> _WORKING DATA_
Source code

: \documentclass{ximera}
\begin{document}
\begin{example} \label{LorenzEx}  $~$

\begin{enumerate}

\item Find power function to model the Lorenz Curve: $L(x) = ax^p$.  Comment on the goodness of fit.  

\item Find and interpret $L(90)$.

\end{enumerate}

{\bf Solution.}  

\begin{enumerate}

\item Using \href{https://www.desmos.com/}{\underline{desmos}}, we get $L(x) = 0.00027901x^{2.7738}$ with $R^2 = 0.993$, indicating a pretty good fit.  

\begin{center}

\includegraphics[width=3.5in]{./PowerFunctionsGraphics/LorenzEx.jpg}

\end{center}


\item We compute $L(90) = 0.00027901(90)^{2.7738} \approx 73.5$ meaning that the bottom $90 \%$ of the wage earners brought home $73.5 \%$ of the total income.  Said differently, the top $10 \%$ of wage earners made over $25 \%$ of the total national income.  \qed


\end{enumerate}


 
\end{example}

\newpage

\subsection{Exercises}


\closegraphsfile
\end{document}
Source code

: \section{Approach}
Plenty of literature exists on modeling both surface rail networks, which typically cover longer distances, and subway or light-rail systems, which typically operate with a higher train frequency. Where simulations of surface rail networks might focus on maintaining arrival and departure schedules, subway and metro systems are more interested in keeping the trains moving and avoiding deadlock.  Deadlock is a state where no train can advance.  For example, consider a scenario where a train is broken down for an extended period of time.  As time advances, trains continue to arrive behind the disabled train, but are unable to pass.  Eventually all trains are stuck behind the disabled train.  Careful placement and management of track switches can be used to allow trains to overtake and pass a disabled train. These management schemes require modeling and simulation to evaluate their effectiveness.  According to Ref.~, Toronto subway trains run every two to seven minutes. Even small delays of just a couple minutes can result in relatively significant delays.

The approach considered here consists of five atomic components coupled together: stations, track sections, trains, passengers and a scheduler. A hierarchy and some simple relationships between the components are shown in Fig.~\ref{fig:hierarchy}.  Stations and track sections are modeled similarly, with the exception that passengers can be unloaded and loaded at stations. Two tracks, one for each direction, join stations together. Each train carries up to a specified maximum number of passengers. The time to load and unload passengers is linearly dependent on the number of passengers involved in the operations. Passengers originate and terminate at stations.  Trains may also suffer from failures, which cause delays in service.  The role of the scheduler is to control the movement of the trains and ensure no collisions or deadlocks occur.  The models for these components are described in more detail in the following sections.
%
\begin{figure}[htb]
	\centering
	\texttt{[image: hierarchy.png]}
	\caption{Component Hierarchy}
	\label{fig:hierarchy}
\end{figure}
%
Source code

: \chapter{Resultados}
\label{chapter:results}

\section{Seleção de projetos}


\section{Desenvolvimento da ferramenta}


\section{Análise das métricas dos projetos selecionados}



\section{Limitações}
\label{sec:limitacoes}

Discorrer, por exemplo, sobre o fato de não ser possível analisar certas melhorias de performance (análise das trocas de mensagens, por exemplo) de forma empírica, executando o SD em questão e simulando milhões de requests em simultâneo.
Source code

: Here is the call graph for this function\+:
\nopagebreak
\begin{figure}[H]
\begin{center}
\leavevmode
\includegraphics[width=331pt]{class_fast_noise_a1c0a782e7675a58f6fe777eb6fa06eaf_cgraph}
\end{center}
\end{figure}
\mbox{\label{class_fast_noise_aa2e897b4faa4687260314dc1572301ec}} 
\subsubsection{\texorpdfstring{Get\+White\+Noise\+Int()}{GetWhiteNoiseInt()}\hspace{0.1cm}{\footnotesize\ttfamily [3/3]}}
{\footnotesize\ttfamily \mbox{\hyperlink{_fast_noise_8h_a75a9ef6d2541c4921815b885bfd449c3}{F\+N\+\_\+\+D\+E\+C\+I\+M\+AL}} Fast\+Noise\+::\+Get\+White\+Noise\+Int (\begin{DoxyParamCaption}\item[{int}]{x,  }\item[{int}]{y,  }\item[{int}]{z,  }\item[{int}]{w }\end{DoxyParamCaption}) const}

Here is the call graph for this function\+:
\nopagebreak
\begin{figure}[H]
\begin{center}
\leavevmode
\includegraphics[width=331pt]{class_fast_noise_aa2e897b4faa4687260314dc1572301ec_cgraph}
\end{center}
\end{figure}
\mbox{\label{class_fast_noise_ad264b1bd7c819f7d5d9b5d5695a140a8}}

> _WHAT YOU NEED TO DO_
Reproduce the listing verbatim.

> _ANSWER_
Source code

: \documentclass{ximera}
\begin{document}
\begin{example} \label{LorenzEx}  $~$

\begin{enumerate}

\item Find power function to model the Lorenz Curve: $L(x) = ax^p$.  Comment on the goodness of fit.  

\item Find and interpret $L(90)$.

\end{enumerate}

{\bf Solution.}  

\begin{enumerate}

\item Using \href{https://www.desmos.com/}{\underline{desmos}}, we get $L(x) = 0.00027901x^{2.7738}$ with $R^2 = 0.993$, indicating a pretty good fit.  

\begin{center}

\includegraphics[width=3.5in]{./PowerFunctionsGraphics/LorenzEx.jpg}

\end{center}


\item We compute $L(90) = 0.00027901(90)^{2.7738} \approx 73.5$ meaning that the bottom $90 \%$ of the wage earners brought home $73.5 \%$ of the total income.  Said differently, the top $10 \%$ of wage earners made over $25 \%$ of the total national income.  \qed


\end{enumerate}


 
\end{example}

\newpage

\subsection{Exercises}


\closegraphsfile
\end{document}
Source code

: \section{Approach}
Plenty of literature exists on modeling both surface rail networks, which typically cover longer distances, and subway or light-rail systems, which typically operate with a higher train frequency. Where simulations of surface rail networks might focus on maintaining arrival and departure schedules, subway and metro systems are more interested in keeping the trains moving and avoiding deadlock.  Deadlock is a state where no train can advance.  For example, consider a scenario where a train is broken down for an extended period of time.  As time advances, trains continue to arrive behind the disabled train, but are unable to pass.  Eventually all trains are stuck behind the disabled train.  Careful placement and management of track switches can be used to allow trains to overtake and pass a disabled train. These management schemes require modeling and simulation to evaluate their effectiveness.  According to Ref.~, Toronto subway trains run every two to seven minutes. Even small delays of just a couple minutes can result in relatively significant delays.

The approach considered here consists of five atomic components coupled together: stations, track sections, trains, passengers and a scheduler. A hierarchy and some simple relationships between the components are shown in Fig.~\ref{fig:hierarchy}.  Stations and track sections are modeled similarly, with the exception that passengers can be unloaded and loaded at stations. Two tracks, one for each direction, join stations together. Each train carries up to a specified maximum number of passengers. The time to load and unload passengers is linearly dependent on the number of passengers involved in the operations. Passengers originate and terminate at stations.  Trains may also suffer from failures, which cause delays in service.  The role of the scheduler is to control the movement of the trains and ensure no collisions or deadlocks occur.  The models for these components are described in more detail in the following sections.
%
\begin{figure}[htb]
	\centering
	\texttt{[image: hierarchy.png]}
	\caption{Component Hierarchy}
	\label{fig:hierarchy}
\end{figure}
%
Source code

: \chapter{Resultados}
\label{chapter:results}

\section{Seleção de projetos}


\section{Desenvolvimento da ferramenta}


\section{Análise das métricas dos projetos selecionados}



\section{Limitações}
\label{sec:limitacoes}

Discorrer, por exemplo, sobre o fato de não ser possível analisar certas melhorias de performance (análise das trocas de mensagens, por exemplo) de forma empírica, executando o SD em questão e simulando milhões de requests em simultâneo.
Source code

: Here is the call graph for this function\+:
\nopagebreak
\begin{figure}[H]
\begin{center}
\leavevmode
\includegraphics[width=331pt]{class_fast_noise_a1c0a782e7675a58f6fe777eb6fa06eaf_cgraph}
\end{center}
\end{figure}
\mbox{\label{class_fast_noise_aa2e897b4faa4687260314dc1572301ec}} 
\subsubsection{\texorpdfstring{Get\+White\+Noise\+Int()}{GetWhiteNoiseInt()}\hspace{0.1cm}{\footnotesize\ttfamily [3/3]}}
{\footnotesize\ttfamily \mbox{\hyperlink{_fast_noise_8h_a75a9ef6d2541c4921815b885bfd449c3}{F\+N\+\_\+\+D\+E\+C\+I\+M\+AL}} Fast\+Noise\+::\+Get\+White\+Noise\+Int (\begin{DoxyParamCaption}\item[{int}]{x,  }\item[{int}]{y,  }\item[{int}]{z,  }\item[{int}]{w }\end{DoxyParamCaption}) const}

Here is the call graph for this function\+:
\nopagebreak
\begin{figure}[H]
\begin{center}
\leavevmode
\includegraphics[width=331pt]{class_fast_noise_aa2e897b4faa4687260314dc1572301ec_cgraph}
\end{center}
\end{figure}
\mbox{\label{class_fast_noise_ad264b1bd7c819f7d5d9b5d5695a140a8}}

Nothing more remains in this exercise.